Open MPI User's Mailing List Archives

  |   Home   |   Support   |   FAQ   |   all Open MPI User's mailing list

Subject: [OMPI users] hangs of MPI_WIN_LOCK/UNLOCK (gfortran)
From: eatdirt (dirteat_at_[hidden])
Date: 2012-08-16 14:35:57


Hi there,
I have attached a little piece of code which summarizes a "bug?" that
annoys me ultimately. Issuing various calls to MPI_WIN_LOCK/UNLOCK seems
to hang some processes until a MPI_BARRIER is encountered!??

My experience with MPI is very modest, so I apologize in advance if I
misread the MPI-2 specs, but it looks that what I want to do is correct.

If you look to the file hangs.F90; the code starts with various call to
LOCK/UNLOCK and then goes on with, let's say, a big piece of work, in
between the comment " start action" and "action done". For the purpose
of this example, that's a do loop of 10s.

I don't want to put a barrier after the various calls to LOCK/UNLOCK
because I want it to run asynchronously. Also notice that I don't need
some mutex or so, all that calls can be done simultaneously and in any
order. My only pb is the following hangs:

Here the output when the code run on a SMP machine (8 cores) by
increasing the number of processus (the same occurs with distributed
memory).

mpirun -np 1 ./hangs
start action for rank= 0
(10 secondes later)
action done for rank= 0

<----works as I expect.

mpirun -np 2 ./hangs
start action for rank= 1
start action for rank= 0
(10 secs later)
action done for rank= 1
action done for rank= 0

<----so far so good; but with more processus the "bug?" appears:

mpirun -np 3 ./hangs
start action for rank= 1
start action for rank= 0
(10 secs later)
action done for rank= 0
action done for rank= 1
start action for rank= 2
(10 secs later)
action done for rank= 2

The processus 2 remained stuck on the MPI_UNLOCK statement until 0 and 1
reached the MPI_BARRIER instruction; which actually renders the
execution serial :)

I tested with up to 8 processes and the problem becomes even worse; a
random number of processes are stuck on the MPI_UNLOCK. However, this
does not occur at each execution. Sometime, rarely though, all the
processes get released as expected from the UNLOCK.

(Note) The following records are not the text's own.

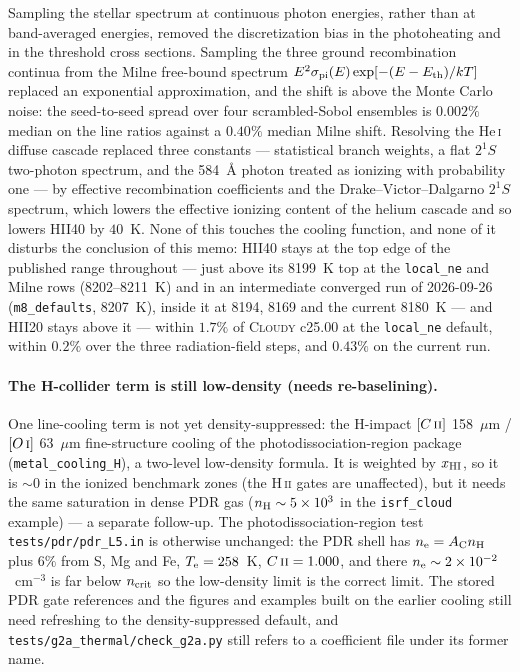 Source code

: \documentclass[english,a4paper]{my_memo}
\newcommand{\code}[1]{\texttt{#1}}
\newcommand{\Cloudy}{\textsc{Cloudy}}
\newcommand{\HII}{H\,\textsc{ii}}
\newcommand{\HeI}{He\,\textsc{i}}
\newcommand{\OI}{O\,\textsc{i}}
\newcommand{\CII}{C\,\textsc{ii}}
\newcommand{\Te}{T_{\rm e}}
\newcommand{\nel}{n_{\rm e}}
\newcommand{\nH}{n_{\rm H}}
\newcommand{\ncrit}{n_{\rm crit}}
\begin{document}
\noindent
Sampling the stellar spectrum at continuous photon energies, rather than at
band-averaged energies, removed the discretization bias in the photoheating and
in the threshold cross sections.  Sampling the three ground recombination
continua from the Milne free-bound spectrum
$E^2\sigma_{\rm pi}(E)\exp[-(E-E_{\rm th})/kT]$ replaced an exponential
approximation, and the shift is above the Monte Carlo noise: the seed-to-seed
spread over four scrambled-Sobol ensembles is $0.002\%$ median on the line
ratios against a $0.40\%$ median Milne shift.  Resolving the \HeI{} diffuse
cascade replaced three constants --- statistical branch weights, a flat
$2^1S$ two-photon spectrum, and the 584~\AA{} photon treated as ionizing with
probability one --- by effective recombination coefficients and the
Drake--Victor--Dalgarno $2^1S$ spectrum, which lowers the effective ionizing
content of the helium cascade and so lowers HII40 by $40$~K.  None of this
touches the cooling function, and none of it disturbs the conclusion of this
memo: HII40 stays at the top edge of the published range throughout ---
just above its 8199~K top at the \code{local\_ne} and Milne rows (8202--8211~K)
and in an intermediate converged run of 2026-09-26 (\code{m8\_defaults},
8207~K), inside it at 8194, 8169 and the current 8180~K --- and HII20 stays above it --- within $1.7\%$ of
\Cloudy{} c25.00 at the \code{local\_ne} default, within $0.2\%$ over the three
radiation-field steps, and $0.43\%$ on the current run.

\paragraph{The H-collider term is still low-density (needs re-baselining).}
One line-cooling term is not yet density-suppressed: the H-impact $[\CII{}]$
158~$\mu$m / $[\OI{}]$ 63~$\mu$m fine-structure cooling of the
photodissociation-region package (\code{metal\_cooling\_H}), a two-level
low-density formula.  It is weighted by $x_{\rm HI}$, so it is $\sim$0 in the
ionized benchmark zones (the \HII{} gates are unaffected), but it needs the
same saturation in dense PDR gas ($\nH \sim 5\times10^3$ in the
\code{isrf\_cloud} example) --- a separate follow-up.  The photodissociation-region
test \code{tests/pdr/pdr\_L5.in} is otherwise unchanged: the PDR shell has
$\nel = A_{\rm C}\nH$ plus $6\%$ from S, Mg and Fe, $\Te = 258$~K,
$\CII{} = 1.000$, and there $\nel \sim 2\times10^{-2}$~cm$^{-3}$ is far below
$\ncrit$ so the low-density limit is the correct limit.  The stored PDR gate
references and the figures and examples built on the earlier cooling still need
refreshing to the density-suppressed default, and
\code{tests/g2a\_thermal/check\_g2a.py} still refers to a coefficient file
under its former name.
\end{document}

Additionally, if a MPI_BARRIER is issued just after the MPI_UNLOCK,
there is no problem any more; but I never read in the MPI-2 specs that
it should be the case, and this would completely kills the interest of
performing asynchronous operations.

gcc/gfortran is 4.6.3
(Open MPI) 1.4.5

Please let me know if this behaviour can be fixed and if you need
additional information!

Thanks in advance,
Cheers,
Chris.